As is such with all the best improv, the audience participation is a crucial factor in the company’s success from the very beginning, as demonstrated by presenter, Qumarth, who expertly gauges the audience’s interest. Via games which implore the viewers to shout out suggestions for the company to act out, i.e. a non-geographical location, celebrity, or even animal. Placing the outcome of the show into the hands of the audience is a brilliant idea to begin with, since it automatically opens up the collective imaginations of audience members who are not scared enough to speak out with their ideas. The opening game, for example, involves four company members acting out a typical BBC News scenario, except three of the cast possess unusual quirks, like a tendency to skip the third word of every sentence. The fourth member must then leave the room while these quirks are selected, leading to a hilarious game of deduction at the expense of the participant.
The skill and the company’s expertise at the craft is exemplified further in the panning game, where three cast members stand in a triangle and create short scenes based on audience suggestions. At the group leader’s command, the triangle then revolves around to reveal a totally different scene. While resembling some sort of standard drama school warm-up exercise, this “panning” game requires the company to be so fast on their feet, it is very admirable and impressive from an audience standpoint.

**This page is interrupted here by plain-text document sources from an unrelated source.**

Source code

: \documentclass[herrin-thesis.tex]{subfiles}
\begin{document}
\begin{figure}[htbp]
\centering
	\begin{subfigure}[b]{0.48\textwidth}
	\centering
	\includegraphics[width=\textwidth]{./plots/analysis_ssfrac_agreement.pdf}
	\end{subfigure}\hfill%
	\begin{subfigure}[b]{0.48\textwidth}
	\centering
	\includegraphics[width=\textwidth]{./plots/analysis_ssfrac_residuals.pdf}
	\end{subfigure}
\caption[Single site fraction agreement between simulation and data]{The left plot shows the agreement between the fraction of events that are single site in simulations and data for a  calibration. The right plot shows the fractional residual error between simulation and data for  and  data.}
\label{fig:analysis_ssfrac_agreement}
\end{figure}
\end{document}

The company further demonstrate their skill in the ludicrous “follow the leaver” game, in which a scene is crafted from a simple non-geographical location suggestion from the audience, and the action follows whichever character happens to leave the room in that scene. The sharpness and comedic skill of The Shambles is proven further here by their ability to spin the simplest of ideas out of control into the absurd, as the “sewer” setting leads to an improvised story about degenerate Northern sewer dwellers planning a revolt against a BT helpline worker. This swiftly spirals out of control further, to involve Teenage Mutant Ninja Turtles and murder.
Further highlights included (without wanting to spoil anything), a Mock the Week style “world’s worst” game, and a parody charity single about sloths. Of course, it’s impossible to maintain a constant level of hilarity, as demonstrated in the final game you see in the evening, where an improvised scenario switches between whichever external character is mentioned. On this particular evening, some of the scenes that unfurled where not that engaging. However, due to the nature of the game, the game may then switch to a scene that works very well, i.e. a futuristic German colonel and his interactions with a murdering robot played by Ollie Jones.
Overall, The Shambles are an incredibly apt and consistently funny act, who manage to jump from surreal scenario to surreal scenario with ease, and filter random audience suggestions through their own well-developed sense of humour. Despite the brilliant comedy, the one blind spot (incoming pun intended) was that I had a fucking big fuck-off stage light shining in my bloody eyes the whole time due the seating arrangement so now wherever I look I have bright circles to my left and it feels like I’m never truly in darkness when I close my eyes. Other than that – superb.
The Shambles will run until the 25th August at 22:20pm at theSpace @ Surgeons Hall. Tickets are available from the Fringe Box Office.